⟨
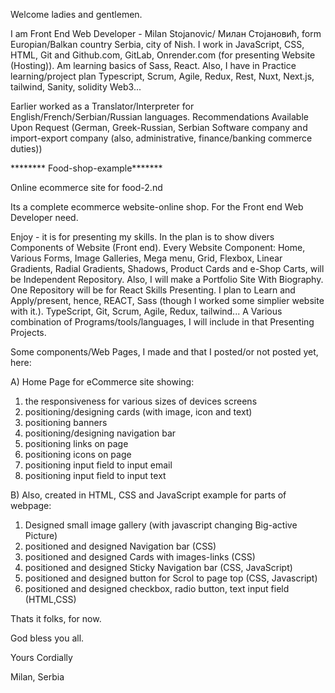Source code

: 


Welcome ladies and gentlemen.

I am Front End Web Developer - Milan Stojanovic/ Милан Стојановић, form Europian/Balkan country Serbia, city of Nish. I work in JavaScript, CSS, HTML, Git and Github.com, GitLab, Onrender.com (for presenting Website (Hosting)). Am learning basics of Sass, React. Also, I have in Practice learning/project plan Typescript, Scrum, Agile, Redux, Rest, Nuxt, Next.js, tailwind, Sanity, solidity Web3...

Earlier worked as a Translator/Interpreter for English/French/Serbian/Russian languages. Recommendations Available Upon Request (German, Greek-Russian, Serbian Software company and import-export company (also, administrative, finance/banking commerce duties))

******** Food-shop-example*******

Online ecommerce site for food-2.nd

Its a complete ecommerce website-online shop. For the Front end Web Developer need.

Enjoy - it is for presenting my skills. In the plan is to show divers Components of Website (Front end). Every Website Component: Home, Various Forms, Image Galleries, Mega menu, Grid, Flexbox, Linear Gradients, Radial Gradients, Shadows, Product Cards and e-Shop Carts, will be Independent Repository. Also, I will make a Portfolio Site With Biography. One Repository will be for React Skills Presenting. I plan to Learn and Apply/present, hence, REACT, Sass (though I worked some simplier website with it.). TypeScript, Git, Scrum, Agile, Redux, tailwind... A Various combination of Programs/tools/languages, I will include in that Presenting Projects.




Some components/Web Pages, I made and that I posted/or not posted yet, here:

A) Home Page for eCommerce site showing:
 1. the responsiveness for various sizes of devices screens
 2. positioning/designing cards (with image, icon and text)
 3. positioning banners 
 4. positioning/designing navigation bar
 5. positioning links on page
 6. positioning icons on page
 7. positioning input field  to input email
 8. positioning input field to input text
  
B) Also, created in HTML, CSS and JavaScript example for parts of webpage: 
 1. Designed small image gallery (with javascript changing Big-active Picture)
 2. positioned and designed  Navigation bar (CSS)
 3. positioned and designed Cards with images-links (CSS)
 4. positioned and designed Sticky Navigation bar (CSS, JavaScript)
 6. positioned and designed button for Scrol to page top (CSS, Javascript)  
 7. positioned and designed checkbox, radio button, text input field (HTML,CSS)
  

Thats it folks, for now.

God bless you all.



Yours Cordially

Milan, Serbia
⟩
_Exercise instructions_: Return, without any change, only the lines from the one containing "1. Designed small" through the last line of the entries above.

_Reply_:
 1. Designed small image gallery (with javascript changing Big-active Picture)
 2. positioned and designed  Navigation bar (CSS)
 3. positioned and designed Cards with images-links (CSS)
 4. positioned and designed Sticky Navigation bar (CSS, JavaScript)
 6. positioned and designed button for Scrol to page top (CSS, Javascript)  
 7. positioned and designed checkbox, radio button, text input field (HTML,CSS)
  

Thats it folks, for now.

God bless you all.



Yours Cordially

Milan, Serbia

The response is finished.